Ainda ontem desci àquele lugar que também é meu. Ou seja, eu sou uma das pétalas desta flor cheia de feridas que podem estar a gangrenar. Flor é todo o mercado, que mesmo sendo pequeno na sua geografia, é o maior da cidade de Inhambane. Pétalas são estas mulheres cujo sonho metamorfoseou-se para dar lugar ao conformismo e a incerteza. Elas já não esperam, são aquelas por quem as crianças esperam em casa com a barriga vazia. Uma barriga que pode não ser saciada porque ninguém comprou nada. O marisco apodreceu.

 

Mas todo este cenário parece sombrio, pois se não fosse, então teriamos ali uma tagarelice de não acabar, e isso não está a acontecer. Há um silêncio dorido, cheio de desesperança, porque ninguém compra nada. Elas já perceberam que não há dinheiro. Ninguém o tem. Porém, não saiem das bancas, onde ruminam todos os dias os seus desesperos. Perderam a vontade de apelar aos potenciais clientes – que vão passando - para comprar qualquer coisa. Ninguém as liga.  E não encontram outra saída que não seja a de aceitar a humilhação de estar ali a boair.

 

Ontem eu queria comprar alface para acompanhar o meu  chá. Contei rigorosamente as moedas, e o valor servia “in extremis” para as minhas necessidades limitadas, que se resumem na alface, tomate, cebola e pão.
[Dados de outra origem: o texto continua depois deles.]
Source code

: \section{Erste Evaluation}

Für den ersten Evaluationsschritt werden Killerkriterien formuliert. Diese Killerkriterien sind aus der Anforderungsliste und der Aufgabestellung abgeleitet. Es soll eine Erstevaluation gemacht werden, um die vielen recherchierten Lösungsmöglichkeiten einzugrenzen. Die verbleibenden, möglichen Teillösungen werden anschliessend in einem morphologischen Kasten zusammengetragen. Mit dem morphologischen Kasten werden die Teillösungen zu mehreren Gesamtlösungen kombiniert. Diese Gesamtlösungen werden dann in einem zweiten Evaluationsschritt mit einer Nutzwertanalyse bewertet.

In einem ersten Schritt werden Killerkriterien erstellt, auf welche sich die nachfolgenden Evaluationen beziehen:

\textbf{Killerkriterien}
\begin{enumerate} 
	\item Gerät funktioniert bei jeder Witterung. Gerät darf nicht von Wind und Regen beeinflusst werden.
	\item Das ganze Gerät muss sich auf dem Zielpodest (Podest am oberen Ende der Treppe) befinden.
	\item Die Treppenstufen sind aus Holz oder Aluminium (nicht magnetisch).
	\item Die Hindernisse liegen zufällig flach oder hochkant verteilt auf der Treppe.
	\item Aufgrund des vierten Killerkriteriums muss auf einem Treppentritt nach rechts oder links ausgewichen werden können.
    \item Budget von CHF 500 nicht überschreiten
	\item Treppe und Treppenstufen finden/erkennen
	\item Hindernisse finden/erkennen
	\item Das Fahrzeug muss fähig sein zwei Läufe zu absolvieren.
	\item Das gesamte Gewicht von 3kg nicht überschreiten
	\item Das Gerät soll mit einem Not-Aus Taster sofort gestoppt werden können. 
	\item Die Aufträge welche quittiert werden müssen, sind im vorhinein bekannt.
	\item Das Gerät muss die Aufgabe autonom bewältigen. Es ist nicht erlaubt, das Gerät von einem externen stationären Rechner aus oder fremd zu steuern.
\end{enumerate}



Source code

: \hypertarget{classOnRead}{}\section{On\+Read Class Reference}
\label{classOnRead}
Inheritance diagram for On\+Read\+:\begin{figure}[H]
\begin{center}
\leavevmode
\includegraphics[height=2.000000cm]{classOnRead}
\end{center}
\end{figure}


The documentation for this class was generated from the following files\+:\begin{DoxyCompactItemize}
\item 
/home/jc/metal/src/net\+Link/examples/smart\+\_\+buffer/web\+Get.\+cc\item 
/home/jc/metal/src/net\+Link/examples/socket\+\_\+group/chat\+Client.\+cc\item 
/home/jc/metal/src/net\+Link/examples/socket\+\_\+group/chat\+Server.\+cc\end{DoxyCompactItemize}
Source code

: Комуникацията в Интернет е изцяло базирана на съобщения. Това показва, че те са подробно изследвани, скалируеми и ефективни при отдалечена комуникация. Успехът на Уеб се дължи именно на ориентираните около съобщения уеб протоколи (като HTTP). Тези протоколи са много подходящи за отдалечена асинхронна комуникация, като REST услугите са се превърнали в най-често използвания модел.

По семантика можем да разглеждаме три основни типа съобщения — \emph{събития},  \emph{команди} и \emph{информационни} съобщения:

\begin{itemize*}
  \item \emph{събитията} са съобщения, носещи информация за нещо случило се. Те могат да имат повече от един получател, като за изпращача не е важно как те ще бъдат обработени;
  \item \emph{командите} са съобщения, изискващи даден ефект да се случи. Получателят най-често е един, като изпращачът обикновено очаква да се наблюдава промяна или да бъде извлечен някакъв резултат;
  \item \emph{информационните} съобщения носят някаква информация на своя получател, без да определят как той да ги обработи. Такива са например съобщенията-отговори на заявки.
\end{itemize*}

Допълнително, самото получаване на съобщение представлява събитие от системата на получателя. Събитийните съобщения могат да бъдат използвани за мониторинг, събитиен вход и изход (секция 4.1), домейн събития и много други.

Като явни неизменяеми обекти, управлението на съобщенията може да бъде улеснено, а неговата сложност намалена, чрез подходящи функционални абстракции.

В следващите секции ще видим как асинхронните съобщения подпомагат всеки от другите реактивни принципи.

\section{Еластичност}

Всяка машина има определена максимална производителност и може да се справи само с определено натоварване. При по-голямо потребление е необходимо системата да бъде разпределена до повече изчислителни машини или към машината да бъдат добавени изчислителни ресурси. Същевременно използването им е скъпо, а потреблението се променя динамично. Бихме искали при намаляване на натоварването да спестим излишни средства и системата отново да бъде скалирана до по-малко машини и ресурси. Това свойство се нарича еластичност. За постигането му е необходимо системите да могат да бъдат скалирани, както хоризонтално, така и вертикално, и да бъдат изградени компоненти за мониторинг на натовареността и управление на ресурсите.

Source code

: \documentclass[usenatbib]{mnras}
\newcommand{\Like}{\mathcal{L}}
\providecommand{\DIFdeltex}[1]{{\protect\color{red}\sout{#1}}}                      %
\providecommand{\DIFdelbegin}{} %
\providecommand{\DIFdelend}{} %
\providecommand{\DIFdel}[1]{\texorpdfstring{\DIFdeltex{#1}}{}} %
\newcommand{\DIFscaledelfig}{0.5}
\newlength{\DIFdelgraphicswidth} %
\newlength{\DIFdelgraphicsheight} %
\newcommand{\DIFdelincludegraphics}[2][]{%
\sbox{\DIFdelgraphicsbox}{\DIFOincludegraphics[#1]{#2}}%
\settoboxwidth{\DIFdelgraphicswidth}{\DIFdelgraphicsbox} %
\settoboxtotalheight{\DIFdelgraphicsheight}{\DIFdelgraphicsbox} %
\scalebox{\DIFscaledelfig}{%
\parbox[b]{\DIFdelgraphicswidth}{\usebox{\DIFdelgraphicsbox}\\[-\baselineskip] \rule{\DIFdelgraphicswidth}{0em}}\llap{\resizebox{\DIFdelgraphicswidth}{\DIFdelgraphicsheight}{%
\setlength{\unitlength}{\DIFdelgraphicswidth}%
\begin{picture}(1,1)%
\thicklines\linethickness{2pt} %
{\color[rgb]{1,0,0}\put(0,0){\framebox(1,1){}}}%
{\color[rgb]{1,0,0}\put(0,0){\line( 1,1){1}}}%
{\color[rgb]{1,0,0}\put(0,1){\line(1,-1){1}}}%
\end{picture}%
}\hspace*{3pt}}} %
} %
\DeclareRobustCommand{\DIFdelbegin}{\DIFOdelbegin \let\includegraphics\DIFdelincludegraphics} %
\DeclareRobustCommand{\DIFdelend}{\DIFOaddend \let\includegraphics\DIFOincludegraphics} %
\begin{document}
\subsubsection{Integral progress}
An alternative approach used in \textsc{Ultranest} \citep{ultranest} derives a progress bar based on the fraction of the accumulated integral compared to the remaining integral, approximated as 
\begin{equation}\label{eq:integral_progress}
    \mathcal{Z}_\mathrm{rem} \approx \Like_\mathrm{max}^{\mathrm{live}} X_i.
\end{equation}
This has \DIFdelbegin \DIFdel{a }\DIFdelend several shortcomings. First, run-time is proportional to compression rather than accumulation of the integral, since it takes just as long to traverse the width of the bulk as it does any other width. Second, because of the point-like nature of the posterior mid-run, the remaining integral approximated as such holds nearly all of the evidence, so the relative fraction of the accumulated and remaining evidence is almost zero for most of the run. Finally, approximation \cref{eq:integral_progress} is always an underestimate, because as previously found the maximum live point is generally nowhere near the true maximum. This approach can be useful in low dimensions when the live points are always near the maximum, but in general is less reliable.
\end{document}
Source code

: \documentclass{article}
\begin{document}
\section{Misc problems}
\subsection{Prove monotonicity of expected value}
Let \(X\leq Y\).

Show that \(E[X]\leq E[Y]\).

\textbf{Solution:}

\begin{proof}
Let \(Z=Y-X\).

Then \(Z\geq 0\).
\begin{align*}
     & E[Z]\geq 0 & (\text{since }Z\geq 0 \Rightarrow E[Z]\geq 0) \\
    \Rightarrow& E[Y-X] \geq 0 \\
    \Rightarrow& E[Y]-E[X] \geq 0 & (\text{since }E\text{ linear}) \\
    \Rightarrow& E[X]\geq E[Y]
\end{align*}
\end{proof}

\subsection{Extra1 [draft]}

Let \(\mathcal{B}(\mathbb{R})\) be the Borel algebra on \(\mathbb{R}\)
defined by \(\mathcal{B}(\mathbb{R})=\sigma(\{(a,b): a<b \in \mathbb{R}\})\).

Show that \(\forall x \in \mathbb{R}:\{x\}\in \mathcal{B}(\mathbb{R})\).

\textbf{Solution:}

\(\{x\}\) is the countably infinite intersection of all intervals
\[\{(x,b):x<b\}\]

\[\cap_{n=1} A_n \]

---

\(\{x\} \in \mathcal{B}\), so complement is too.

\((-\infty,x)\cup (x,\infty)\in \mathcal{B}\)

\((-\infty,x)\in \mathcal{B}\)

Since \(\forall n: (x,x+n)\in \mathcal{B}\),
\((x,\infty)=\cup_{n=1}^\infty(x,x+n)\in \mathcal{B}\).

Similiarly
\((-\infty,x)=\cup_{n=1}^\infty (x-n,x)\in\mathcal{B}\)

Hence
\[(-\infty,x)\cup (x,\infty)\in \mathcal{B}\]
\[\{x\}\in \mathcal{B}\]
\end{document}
As outras propostas estavam longe de mim, não que eu não goste de um bom camarão, de uma boa lula e das garoupinhas brilhantes que me enchem os olhos nesta banca à minha frente.  Mas não há nada a fazer,  com o bolso descompensado, senão apenas sonhar com as referidas garoupinhas grelhadas, acompanhadas com batata cozida, pimento assado na brasa e etc.. Porém, todo este meu derretimento não passa da imaginação. Aliás, a aquisição daquele tipo de peixe, é uma empreitada para grandes engenheiros, e eu sou apenas um mirone, que vai enchendo o estômago de baba.

 

Ela olha para mim, sem parar de sacudir as moscas que vão sobreavoando o peixe acabadinho de sair do mar e diz, patrão, compra garoupa, é fresca! Na verdade é uma tentação irresistível, todavia distante para as minhas capacidades. Aliás, foi por conhecer as fraquezas da minha tesouraia, que nem sequer perguntei o preço. Limitei-me a imitar o macaco que, de tanto insistir em saltar par arrancar as uvas, sem nada conseguir, acabou dizendo que não as arrancou porque estavam podres, e eu disse a senhora que não como garoupa.